だが、光源氏にとっては、不思議なことではなかった。
――あんたの法力が足りないだけじゃないの?
と、心のなかで増長天に憎まれ口をたたいていた。多彩な女性遍歴と仏道修行の、相反する姿がからかわれたことを、根に持っていたのだ。
だが、口に出すことはなかった。なにせ相手は、邪鬼さえ踏みつける怪力の持ち主だ。怒らせると怖い、と光源氏は考えていた。
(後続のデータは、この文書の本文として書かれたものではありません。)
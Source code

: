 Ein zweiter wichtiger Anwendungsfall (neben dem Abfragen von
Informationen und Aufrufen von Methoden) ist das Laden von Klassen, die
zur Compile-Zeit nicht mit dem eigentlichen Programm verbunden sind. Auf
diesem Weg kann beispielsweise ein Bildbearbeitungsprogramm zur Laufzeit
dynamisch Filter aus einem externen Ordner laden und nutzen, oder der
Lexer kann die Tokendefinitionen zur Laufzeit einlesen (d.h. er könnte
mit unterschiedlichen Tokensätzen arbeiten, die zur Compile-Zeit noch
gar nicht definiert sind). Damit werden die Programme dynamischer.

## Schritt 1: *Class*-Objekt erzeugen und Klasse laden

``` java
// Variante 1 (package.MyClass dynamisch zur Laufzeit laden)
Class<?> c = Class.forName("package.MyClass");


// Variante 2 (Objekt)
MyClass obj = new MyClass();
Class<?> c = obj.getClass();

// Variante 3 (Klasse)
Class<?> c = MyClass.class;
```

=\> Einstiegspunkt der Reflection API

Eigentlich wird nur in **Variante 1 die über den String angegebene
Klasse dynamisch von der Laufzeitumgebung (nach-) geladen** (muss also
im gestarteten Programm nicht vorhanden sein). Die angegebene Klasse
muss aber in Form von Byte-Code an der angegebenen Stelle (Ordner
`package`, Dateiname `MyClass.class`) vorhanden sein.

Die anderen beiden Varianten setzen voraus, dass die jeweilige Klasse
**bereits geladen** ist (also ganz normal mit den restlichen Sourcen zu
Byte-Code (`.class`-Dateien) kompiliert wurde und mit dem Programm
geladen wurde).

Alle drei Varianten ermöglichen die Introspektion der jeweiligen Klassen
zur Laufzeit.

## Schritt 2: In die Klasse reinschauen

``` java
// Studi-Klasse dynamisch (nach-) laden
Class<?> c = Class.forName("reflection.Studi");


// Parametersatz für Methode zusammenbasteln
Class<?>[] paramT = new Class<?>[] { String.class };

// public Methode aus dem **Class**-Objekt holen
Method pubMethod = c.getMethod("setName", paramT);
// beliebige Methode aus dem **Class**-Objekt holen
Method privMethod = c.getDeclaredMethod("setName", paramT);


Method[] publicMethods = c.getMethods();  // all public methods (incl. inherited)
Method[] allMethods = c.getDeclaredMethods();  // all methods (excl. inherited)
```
夕霧は、新帖探索のことさえなければ、朱雀院に会いたくなかった。
――落葉の宮とのことを、なにか言われそうだな……。
夕霧は、愛情の押しつけが巻きおこした騒動を思いだし、胸が痛くなってきた。
――父上がなさる懸想は、相手の女君を苦しめるだけなのに、わたしときたら、自分が苦しくなる……。父上だって、女三の宮さまを、わたしよりもウーンとたくさんおありの妻妾のひとりに迎えた挙げ句、出家に追いやってしまい、朱雀院さまを嘆かせたはず。朱雀院さまに合わせる顔がないだろうに……。父上は、わたしとちがって鉄面皮なのだろうか。そういう方が、気楽だろうな。ふぅぅ、わたしは、いつも損な役まわりだ。
光源氏の極楽行きにくわえて、夕霧の嘆きは尽きなかった。